◆ Work request: Restate all of the entries verbatim.

◆ Stored data:

•••

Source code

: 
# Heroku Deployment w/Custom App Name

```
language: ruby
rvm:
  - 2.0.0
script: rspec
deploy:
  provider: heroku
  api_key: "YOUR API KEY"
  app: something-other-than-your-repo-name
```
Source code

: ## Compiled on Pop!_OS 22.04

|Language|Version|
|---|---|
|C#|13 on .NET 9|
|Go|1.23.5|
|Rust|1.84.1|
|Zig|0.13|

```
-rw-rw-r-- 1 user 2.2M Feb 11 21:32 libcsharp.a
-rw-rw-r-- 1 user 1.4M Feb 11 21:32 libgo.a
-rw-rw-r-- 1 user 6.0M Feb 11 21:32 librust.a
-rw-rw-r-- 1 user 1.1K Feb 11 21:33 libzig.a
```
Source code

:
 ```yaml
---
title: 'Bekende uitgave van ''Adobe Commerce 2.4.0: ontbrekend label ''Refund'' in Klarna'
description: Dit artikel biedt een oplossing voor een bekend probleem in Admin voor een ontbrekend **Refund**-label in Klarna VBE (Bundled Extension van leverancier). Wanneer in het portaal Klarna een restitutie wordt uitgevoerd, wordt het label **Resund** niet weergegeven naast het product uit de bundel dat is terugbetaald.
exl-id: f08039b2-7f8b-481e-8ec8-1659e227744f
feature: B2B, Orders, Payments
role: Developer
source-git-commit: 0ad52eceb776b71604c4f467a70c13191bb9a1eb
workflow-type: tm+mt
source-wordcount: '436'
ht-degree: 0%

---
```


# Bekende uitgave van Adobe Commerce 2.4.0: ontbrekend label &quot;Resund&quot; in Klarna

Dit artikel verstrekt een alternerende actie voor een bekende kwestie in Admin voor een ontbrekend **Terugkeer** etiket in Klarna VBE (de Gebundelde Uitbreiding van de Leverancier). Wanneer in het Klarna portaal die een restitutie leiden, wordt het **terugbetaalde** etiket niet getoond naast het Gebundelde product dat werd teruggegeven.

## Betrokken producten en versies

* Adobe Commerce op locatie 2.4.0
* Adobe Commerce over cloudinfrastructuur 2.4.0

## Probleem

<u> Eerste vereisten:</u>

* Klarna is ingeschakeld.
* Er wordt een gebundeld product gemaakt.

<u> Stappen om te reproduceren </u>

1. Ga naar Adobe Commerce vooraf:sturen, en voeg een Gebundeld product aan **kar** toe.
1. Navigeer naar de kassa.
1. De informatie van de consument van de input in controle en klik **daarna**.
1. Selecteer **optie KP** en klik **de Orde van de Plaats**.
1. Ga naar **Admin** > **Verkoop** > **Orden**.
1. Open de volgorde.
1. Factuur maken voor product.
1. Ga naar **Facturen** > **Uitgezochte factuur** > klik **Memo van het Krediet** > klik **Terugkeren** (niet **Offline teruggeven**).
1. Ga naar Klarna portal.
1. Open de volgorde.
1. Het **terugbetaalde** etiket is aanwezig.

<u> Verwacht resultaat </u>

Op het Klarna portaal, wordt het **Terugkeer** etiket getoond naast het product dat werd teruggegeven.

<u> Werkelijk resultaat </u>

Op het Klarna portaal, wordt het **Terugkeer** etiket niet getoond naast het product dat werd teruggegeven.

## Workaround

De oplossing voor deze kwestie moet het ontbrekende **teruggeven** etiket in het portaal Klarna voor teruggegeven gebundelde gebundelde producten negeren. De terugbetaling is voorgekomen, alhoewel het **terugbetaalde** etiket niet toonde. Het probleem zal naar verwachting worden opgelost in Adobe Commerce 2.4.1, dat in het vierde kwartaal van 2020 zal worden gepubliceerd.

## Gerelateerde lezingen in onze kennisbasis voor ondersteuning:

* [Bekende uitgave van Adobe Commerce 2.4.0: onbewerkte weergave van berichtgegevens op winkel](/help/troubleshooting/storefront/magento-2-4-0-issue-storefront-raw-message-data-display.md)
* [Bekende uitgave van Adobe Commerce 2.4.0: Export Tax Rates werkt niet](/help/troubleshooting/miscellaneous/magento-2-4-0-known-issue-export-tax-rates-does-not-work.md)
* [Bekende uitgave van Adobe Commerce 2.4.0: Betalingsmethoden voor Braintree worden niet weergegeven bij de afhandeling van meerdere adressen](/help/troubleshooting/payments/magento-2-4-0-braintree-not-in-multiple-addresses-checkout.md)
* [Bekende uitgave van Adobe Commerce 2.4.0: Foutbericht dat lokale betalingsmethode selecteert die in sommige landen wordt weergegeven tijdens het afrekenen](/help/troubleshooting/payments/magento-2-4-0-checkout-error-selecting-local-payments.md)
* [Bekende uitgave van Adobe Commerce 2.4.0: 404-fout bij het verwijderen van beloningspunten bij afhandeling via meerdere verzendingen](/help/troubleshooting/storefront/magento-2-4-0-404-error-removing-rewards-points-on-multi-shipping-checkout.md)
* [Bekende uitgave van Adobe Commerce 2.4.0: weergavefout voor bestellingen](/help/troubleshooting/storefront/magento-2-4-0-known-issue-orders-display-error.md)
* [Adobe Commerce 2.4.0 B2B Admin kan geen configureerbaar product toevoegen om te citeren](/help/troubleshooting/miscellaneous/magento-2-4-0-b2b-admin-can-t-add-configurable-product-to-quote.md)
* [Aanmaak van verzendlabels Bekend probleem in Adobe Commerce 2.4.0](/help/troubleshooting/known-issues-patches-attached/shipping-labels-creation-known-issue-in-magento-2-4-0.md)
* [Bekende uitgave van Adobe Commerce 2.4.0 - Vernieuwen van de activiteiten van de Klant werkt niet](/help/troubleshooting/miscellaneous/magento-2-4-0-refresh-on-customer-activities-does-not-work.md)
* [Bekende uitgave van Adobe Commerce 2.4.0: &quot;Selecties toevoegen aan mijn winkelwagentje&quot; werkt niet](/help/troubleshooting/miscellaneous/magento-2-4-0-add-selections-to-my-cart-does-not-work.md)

•••

◆ Output:
Source code

: 
# Heroku Deployment w/Custom App Name

```
language: ruby
rvm:
  - 2.0.0
script: rspec
deploy:
  provider: heroku
  api_key: "YOUR API KEY"
  app: something-other-than-your-repo-name
```
Source code

: ## Compiled on Pop!_OS 22.04

|Language|Version|
|---|---|
|C#|13 on .NET 9|
|Go|1.23.5|
|Rust|1.84.1|
|Zig|0.13|

```
-rw-rw-r-- 1 user 2.2M Feb 11 21:32 libcsharp.a
-rw-rw-r-- 1 user 1.4M Feb 11 21:32 libgo.a
-rw-rw-r-- 1 user 6.0M Feb 11 21:32 librust.a
-rw-rw-r-- 1 user 1.1K Feb 11 21:33 libzig.a
```
Source code

:
 ```yaml
---
title: 'Bekende uitgave van ''Adobe Commerce 2.4.0: ontbrekend label ''Refund'' in Klarna'
description: Dit artikel biedt een oplossing voor een bekend probleem in Admin voor een ontbrekend **Refund**-label in Klarna VBE (Bundled Extension van leverancier). Wanneer in het portaal Klarna een restitutie wordt uitgevoerd, wordt het label **Resund** niet weergegeven naast het product uit de bundel dat is terugbetaald.
exl-id: f08039b2-7f8b-481e-8ec8-1659e227744f
feature: B2B, Orders, Payments
role: Developer
source-git-commit: 0ad52eceb776b71604c4f467a70c13191bb9a1eb
workflow-type: tm+mt
source-wordcount: '436'
ht-degree: 0%

---
```


# Bekende uitgave van Adobe Commerce 2.4.0: ontbrekend label &quot;Resund&quot; in Klarna

Dit artikel verstrekt een alternerende actie voor een bekende kwestie in Admin voor een ontbrekend **Terugkeer** etiket in Klarna VBE (de Gebundelde Uitbreiding van de Leverancier). Wanneer in het Klarna portaal die een restitutie leiden, wordt het **terugbetaalde** etiket niet getoond naast het Gebundelde product dat werd teruggegeven.

## Betrokken producten en versies

* Adobe Commerce op locatie 2.4.0
* Adobe Commerce over cloudinfrastructuur 2.4.0

## Probleem

<u> Eerste vereisten:</u>

* Klarna is ingeschakeld.
* Er wordt een gebundeld product gemaakt.

<u> Stappen om te reproduceren </u>

1. Ga naar Adobe Commerce vooraf:sturen, en voeg een Gebundeld product aan **kar** toe.
1. Navigeer naar de kassa.
1. De informatie van de consument van de input in controle en klik **daarna**.
1. Selecteer **optie KP** en klik **de Orde van de Plaats**.
1. Ga naar **Admin** > **Verkoop** > **Orden**.
1. Open de volgorde.
1. Factuur maken voor product.
1. Ga naar **Facturen** > **Uitgezochte factuur** > klik **Memo van het Krediet** > klik **Terugkeren** (niet **Offline teruggeven**).
1. Ga naar Klarna portal.
1. Open de volgorde.
1. Het **terugbetaalde** etiket is aanwezig.

<u> Verwacht resultaat </u>

Op het Klarna portaal, wordt het **Terugkeer** etiket getoond naast het product dat werd teruggegeven.

<u> Werkelijk resultaat </u>

Op het Klarna portaal, wordt het **Terugkeer** etiket niet getoond naast het product dat werd teruggegeven.

## Workaround

De oplossing voor deze kwestie moet het ontbrekende **teruggeven** etiket in het portaal Klarna voor teruggegeven gebundelde gebundelde producten negeren. De terugbetaling is voorgekomen, alhoewel het **terugbetaalde** etiket niet toonde. Het probleem zal naar verwachting worden opgelost in Adobe Commerce 2.4.1, dat in het vierde kwartaal van 2020 zal worden gepubliceerd.

## Gerelateerde lezingen in onze kennisbasis voor ondersteuning:

* [Bekende uitgave van Adobe Commerce 2.4.0: onbewerkte weergave van berichtgegevens op winkel](/help/troubleshooting/storefront/magento-2-4-0-issue-storefront-raw-message-data-display.md)
* [Bekende uitgave van Adobe Commerce 2.4.0: Export Tax Rates werkt niet](/help/troubleshooting/miscellaneous/magento-2-4-0-known-issue-export-tax-rates-does-not-work.md)
* [Bekende uitgave van Adobe Commerce 2.4.0: Betalingsmethoden voor Braintree worden niet weergegeven bij de afhandeling van meerdere adressen](/help/troubleshooting/payments/magento-2-4-0-braintree-not-in-multiple-addresses-checkout.md)
* [Bekende uitgave van Adobe Commerce 2.4.0: Foutbericht dat lokale betalingsmethode selecteert die in sommige landen wordt weergegeven tijdens het afrekenen](/help/troubleshooting/payments/magento-2-4-0-checkout-error-selecting-local-payments.md)
* [Bekende uitgave van Adobe Commerce 2.4.0: 404-fout bij het verwijderen van beloningspunten bij afhandeling via meerdere verzendingen](/help/troubleshooting/storefront/magento-2-4-0-404-error-removing-rewards-points-on-multi-shipping-checkout.md)
* [Bekende uitgave van Adobe Commerce 2.4.0: weergavefout voor bestellingen](/help/troubleshooting/storefront/magento-2-4-0-known-issue-orders-display-error.md)
* [Adobe Commerce 2.4.0 B2B Admin kan geen configureerbaar product toevoegen om te citeren](/help/troubleshooting/miscellaneous/magento-2-4-0-b2b-admin-can-t-add-configurable-product-to-quote.md)
* [Aanmaak van verzendlabels Bekend probleem in Adobe Commerce 2.4.0](/help/troubleshooting/known-issues-patches-attached/shipping-labels-creation-known-issue-in-magento-2-4-0.md)
* [Bekende uitgave van Adobe Commerce 2.4.0 - Vernieuwen van de activiteiten van de Klant werkt niet](/help/troubleshooting/miscellaneous/magento-2-4-0-refresh-on-customer-activities-does-not-work.md)
* [Bekende uitgave van Adobe Commerce 2.4.0: &quot;Selecties toevoegen aan mijn winkelwagentje&quot; werkt niet](/help/troubleshooting/miscellaneous/magento-2-4-0-add-selections-to-my-cart-does-not-work.md)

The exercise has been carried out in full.